ENTRIES SHOWN:
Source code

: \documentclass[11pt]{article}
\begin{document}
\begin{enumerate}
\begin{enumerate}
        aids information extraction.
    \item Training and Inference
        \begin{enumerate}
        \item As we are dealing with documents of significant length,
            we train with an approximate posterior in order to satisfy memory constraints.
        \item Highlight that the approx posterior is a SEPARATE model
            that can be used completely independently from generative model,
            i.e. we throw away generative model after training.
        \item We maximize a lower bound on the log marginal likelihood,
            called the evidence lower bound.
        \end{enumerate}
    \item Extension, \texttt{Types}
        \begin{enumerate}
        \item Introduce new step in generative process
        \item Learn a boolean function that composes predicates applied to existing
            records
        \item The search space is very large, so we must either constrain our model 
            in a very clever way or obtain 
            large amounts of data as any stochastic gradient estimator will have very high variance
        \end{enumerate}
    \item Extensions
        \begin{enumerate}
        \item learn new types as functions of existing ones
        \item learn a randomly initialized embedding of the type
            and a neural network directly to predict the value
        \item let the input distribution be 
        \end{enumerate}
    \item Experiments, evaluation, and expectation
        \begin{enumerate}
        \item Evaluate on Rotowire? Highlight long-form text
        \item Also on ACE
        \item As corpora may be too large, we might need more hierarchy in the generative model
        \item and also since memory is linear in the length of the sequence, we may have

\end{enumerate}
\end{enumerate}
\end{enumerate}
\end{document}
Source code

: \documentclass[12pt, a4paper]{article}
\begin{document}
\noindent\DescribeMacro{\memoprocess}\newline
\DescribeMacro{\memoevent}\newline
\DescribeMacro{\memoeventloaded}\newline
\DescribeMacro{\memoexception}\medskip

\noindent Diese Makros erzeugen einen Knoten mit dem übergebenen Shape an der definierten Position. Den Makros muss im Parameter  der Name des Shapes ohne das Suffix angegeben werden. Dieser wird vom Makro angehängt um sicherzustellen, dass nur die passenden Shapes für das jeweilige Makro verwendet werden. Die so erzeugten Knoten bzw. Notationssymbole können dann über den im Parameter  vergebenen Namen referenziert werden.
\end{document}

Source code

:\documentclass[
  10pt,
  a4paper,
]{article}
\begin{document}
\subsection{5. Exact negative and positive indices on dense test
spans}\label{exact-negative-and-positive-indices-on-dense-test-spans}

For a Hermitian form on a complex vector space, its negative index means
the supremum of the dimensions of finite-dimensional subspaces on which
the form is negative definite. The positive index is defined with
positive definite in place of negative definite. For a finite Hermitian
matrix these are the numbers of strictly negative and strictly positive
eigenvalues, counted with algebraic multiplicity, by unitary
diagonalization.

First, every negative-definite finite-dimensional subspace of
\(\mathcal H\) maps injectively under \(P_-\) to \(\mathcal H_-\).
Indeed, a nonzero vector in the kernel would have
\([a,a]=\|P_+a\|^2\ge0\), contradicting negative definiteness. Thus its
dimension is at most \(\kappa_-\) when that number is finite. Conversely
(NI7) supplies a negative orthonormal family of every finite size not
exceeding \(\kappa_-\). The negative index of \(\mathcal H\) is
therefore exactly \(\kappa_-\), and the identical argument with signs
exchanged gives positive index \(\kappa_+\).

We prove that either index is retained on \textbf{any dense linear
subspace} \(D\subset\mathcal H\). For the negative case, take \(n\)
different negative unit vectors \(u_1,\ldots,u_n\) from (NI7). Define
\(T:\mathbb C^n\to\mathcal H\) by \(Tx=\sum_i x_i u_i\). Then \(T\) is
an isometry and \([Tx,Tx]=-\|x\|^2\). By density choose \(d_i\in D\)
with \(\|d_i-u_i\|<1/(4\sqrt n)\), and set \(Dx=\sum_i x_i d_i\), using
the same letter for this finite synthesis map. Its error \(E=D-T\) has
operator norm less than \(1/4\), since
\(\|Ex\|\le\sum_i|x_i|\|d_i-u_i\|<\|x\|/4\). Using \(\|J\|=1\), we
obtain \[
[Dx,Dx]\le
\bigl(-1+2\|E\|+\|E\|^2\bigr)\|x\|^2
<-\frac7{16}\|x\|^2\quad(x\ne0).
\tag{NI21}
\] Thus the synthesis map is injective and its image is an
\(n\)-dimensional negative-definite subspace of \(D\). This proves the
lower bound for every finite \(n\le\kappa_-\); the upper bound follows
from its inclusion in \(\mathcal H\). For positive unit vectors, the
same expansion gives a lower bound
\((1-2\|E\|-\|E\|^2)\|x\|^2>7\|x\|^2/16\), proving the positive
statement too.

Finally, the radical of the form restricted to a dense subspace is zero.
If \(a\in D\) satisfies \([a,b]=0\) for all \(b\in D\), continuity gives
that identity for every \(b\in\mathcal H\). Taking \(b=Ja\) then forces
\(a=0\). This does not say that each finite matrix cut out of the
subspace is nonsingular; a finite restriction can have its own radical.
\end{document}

BRIEF:
Which lines of the records above hold the word "from"? Copy each of them.

RESULT OF THE EXERCISE:
            that can be used completely independently from generative model,
different negative unit vectors \(u_1,\ldots,u_n\) from (NI7). Define
from its inclusion in \(\mathcal H\). For positive unit vectors, the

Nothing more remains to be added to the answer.